+++ Material shown

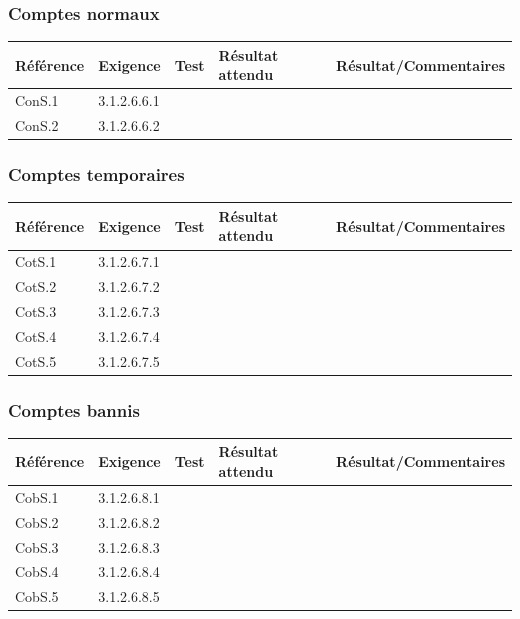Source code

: \documentclass[10pt,a4paper,landscape]{report}
\begin{document}
\subsubsection{Comptes normaux}
\begin{center}
	\bgroup
	\def\arraystretch{1.5}
	\begin{tabular}{|p{1.5cm}|p{2cm}|p{8.5cm}|p{8.5cm}|p{5cm}|}
		\hline
		\rowcolor{gris}Référence & Exigence & Test & Résultat attendu & Résultat/Commentaires\\
		\hline
		ConS.1 & 3.1.2.6.6.1 & & & \\
		\hline
		ConS.2 & 3.1.2.6.6.2 & & & \\
		\hline
	\end{tabular}
	\egroup
\end{center}

\subsubsection{Comptes temporaires}
\begin{center}
	\bgroup
	\def\arraystretch{1.5}
	\begin{tabular}{|p{1.5cm}|p{2cm}|p{8.5cm}|p{8.5cm}|p{5cm}|}
		\hline
		\rowcolor{gris}Référence & Exigence & Test & Résultat attendu & Résultat/Commentaires\\
		\hline
		CotS.1 & 3.1.2.6.7.1 & & & \\
		\hline
		CotS.2 & 3.1.2.6.7.2 & & & \\
		\hline
		CotS.3 & 3.1.2.6.7.3 & & & \\
		\hline
		CotS.4 & 3.1.2.6.7.4 & & & \\
		\hline
		CotS.5 & 3.1.2.6.7.5 & & & \\
		\hline
	\end{tabular}
	\egroup
\end{center}

\subsubsection{Comptes bannis}
\begin{center}
	\bgroup
	\def\arraystretch{1.5}
	\begin{tabular}{|p{1.5cm}|p{2cm}|p{8.5cm}|p{8.5cm}|p{5cm}|}
		\hline
		\rowcolor{gris}Référence & Exigence & Test & Résultat attendu & Résultat/Commentaires\\
		\hline
		CobS.1 & 3.1.2.6.8.1 & & & \\
		\hline
		CobS.2 & 3.1.2.6.8.2 & & & \\
		\hline
		CobS.3 & 3.1.2.6.8.3 & & & \\
		\hline
		CobS.4 & 3.1.2.6.8.4 & & & \\
		\hline
		CobS.5 & 3.1.2.6.8.5 & & & \\
		\hline
	\end{tabular}
	\egroup
\end{center}
\end{document}
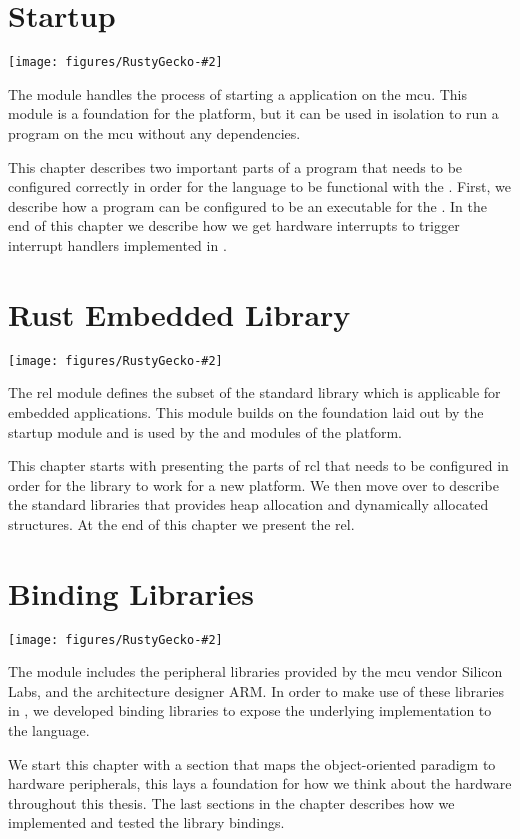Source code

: 
\newcommand{\corechapter}[3]{
  \chapter{#1}
  \label{chap:#2}
  \begin{center}
    \texttt{[image: figures/RustyGecko-\#2]}
  \end{center}
  \hfill \break
  \hfill \break
  \hfill \break
#3
}

\corechapter{Startup}{startup}{%
The  module handles the process of starting a {\rust} application on the \glsdesc{mcu}.
This module is a foundation for the {\rg} platform, but it can be used in isolation to run a program on the \gls{mcu} without any dependencies.

This chapter describes two important parts of a {\rust} program that needs to be configured correctly in order for the language to be functional with the {\gecko}.
First, we describe how a {\rust} program can be configured to be an executable for the {\gecko}.
In the end of this chapter we describe how we get hardware interrupts to trigger interrupt handlers implemented in {\rust}.
}


\corechapter{Rust Embedded Library}{rel}{%
The \glsdesc{rel} module defines the subset of the standard {\rust} library which is applicable for embedded applications.
This module builds on the foundation laid out by the startup module and is used by the \lib{bindings} and \lib{Application Layer} modules of the {\rg} platform.

This chapter starts with presenting the parts of \gls{rcl} that needs to be configured in order for the library to work for a new platform.
We then move over to describe the standard {\rust} libraries that provides heap allocation and dynamically allocated structures.
At the end of this chapter we present the \gls{rel}.
}



\corechapter{Binding Libraries}{bindings}{%
The  module includes the peripheral libraries provided by the \gls{mcu} vendor Silicon Labs, and the architecture designer ARM.
In order to make use of these libraries in {\rust}, we developed binding libraries to expose the underlying {\C} implementation to the {\rust} language.

We start this chapter with a section that maps the object-oriented paradigm to hardware peripherals, this lays a foundation for how we think about the hardware throughout this thesis.
The last sections in the chapter describes how we implemented and tested the library bindings.
}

++++++

## Exercise prompt
Your copy should match the entries exactly, minus the pictures.

## Answer box
Source code

: \documentclass[10pt,a4paper,landscape]{report}
\begin{document}
\subsubsection{Comptes normaux}
\begin{center}
	\bgroup
	\def\arraystretch{1.5}
	\begin{tabular}{|p{1.5cm}|p{2cm}|p{8.5cm}|p{8.5cm}|p{5cm}|}
		\hline
		\rowcolor{gris}Référence & Exigence & Test & Résultat attendu & Résultat/Commentaires\\
		\hline
		ConS.1 & 3.1.2.6.6.1 & & & \\
		\hline
		ConS.2 & 3.1.2.6.6.2 & & & \\
		\hline
	\end{tabular}
	\egroup
\end{center}

\subsubsection{Comptes temporaires}
\begin{center}
	\bgroup
	\def\arraystretch{1.5}
	\begin{tabular}{|p{1.5cm}|p{2cm}|p{8.5cm}|p{8.5cm}|p{5cm}|}
		\hline
		\rowcolor{gris}Référence & Exigence & Test & Résultat attendu & Résultat/Commentaires\\
		\hline
		CotS.1 & 3.1.2.6.7.1 & & & \\
		\hline
		CotS.2 & 3.1.2.6.7.2 & & & \\
		\hline
		CotS.3 & 3.1.2.6.7.3 & & & \\
		\hline
		CotS.4 & 3.1.2.6.7.4 & & & \\
		\hline
		CotS.5 & 3.1.2.6.7.5 & & & \\
		\hline
	\end{tabular}
	\egroup
\end{center}

\subsubsection{Comptes bannis}
\begin{center}
	\bgroup
	\def\arraystretch{1.5}
	\begin{tabular}{|p{1.5cm}|p{2cm}|p{8.5cm}|p{8.5cm}|p{5cm}|}
		\hline
		\rowcolor{gris}Référence & Exigence & Test & Résultat attendu & Résultat/Commentaires\\
		\hline
		CobS.1 & 3.1.2.6.8.1 & & & \\
		\hline
		CobS.2 & 3.1.2.6.8.2 & & & \\
		\hline
		CobS.3 & 3.1.2.6.8.3 & & & \\
		\hline
		CobS.4 & 3.1.2.6.8.4 & & & \\
		\hline
		CobS.5 & 3.1.2.6.8.5 & & & \\
		\hline
	\end{tabular}
	\egroup
\end{center}
\end{document}
Source code

: 
\newcommand{\corechapter}[3]{
  \chapter{#1}
  \label{chap:#2}
  \begin{center}
    \texttt{[image: figures/RustyGecko-\#2]}
  \end{center}
  \hfill \break
  \hfill \break
  \hfill \break
#3
}

\corechapter{Startup}{startup}{%
The  module handles the process of starting a {\rust} application on the \glsdesc{mcu}.
This module is a foundation for the {\rg} platform, but it can be used in isolation to run a program on the \gls{mcu} without any dependencies.

This chapter describes two important parts of a {\rust} program that needs to be configured correctly in order for the language to be functional with the {\gecko}.
First, we describe how a {\rust} program can be configured to be an executable for the {\gecko}.
In the end of this chapter we describe how we get hardware interrupts to trigger interrupt handlers implemented in {\rust}.
}


\corechapter{Rust Embedded Library}{rel}{%
The \glsdesc{rel} module defines the subset of the standard {\rust} library which is applicable for embedded applications.
This module builds on the foundation laid out by the startup module and is used by the \lib{bindings} and \lib{Application Layer} modules of the {\rg} platform.

This chapter starts with presenting the parts of \gls{rcl} that needs to be configured in order for the library to work for a new platform.
We then move over to describe the standard {\rust} libraries that provides heap allocation and dynamically allocated structures.
At the end of this chapter we present the \gls{rel}.
}



\corechapter{Binding Libraries}{bindings}{%
The  module includes the peripheral libraries provided by the \gls{mcu} vendor Silicon Labs, and the architecture designer ARM.
In order to make use of these libraries in {\rust}, we developed binding libraries to expose the underlying {\C} implementation to the {\rust} language.

We start this chapter with a section that maps the object-oriented paradigm to hardware peripherals, this lays a foundation for how we think about the hardware throughout this thesis.
The last sections in the chapter describes how we implemented and tested the library bindings.
}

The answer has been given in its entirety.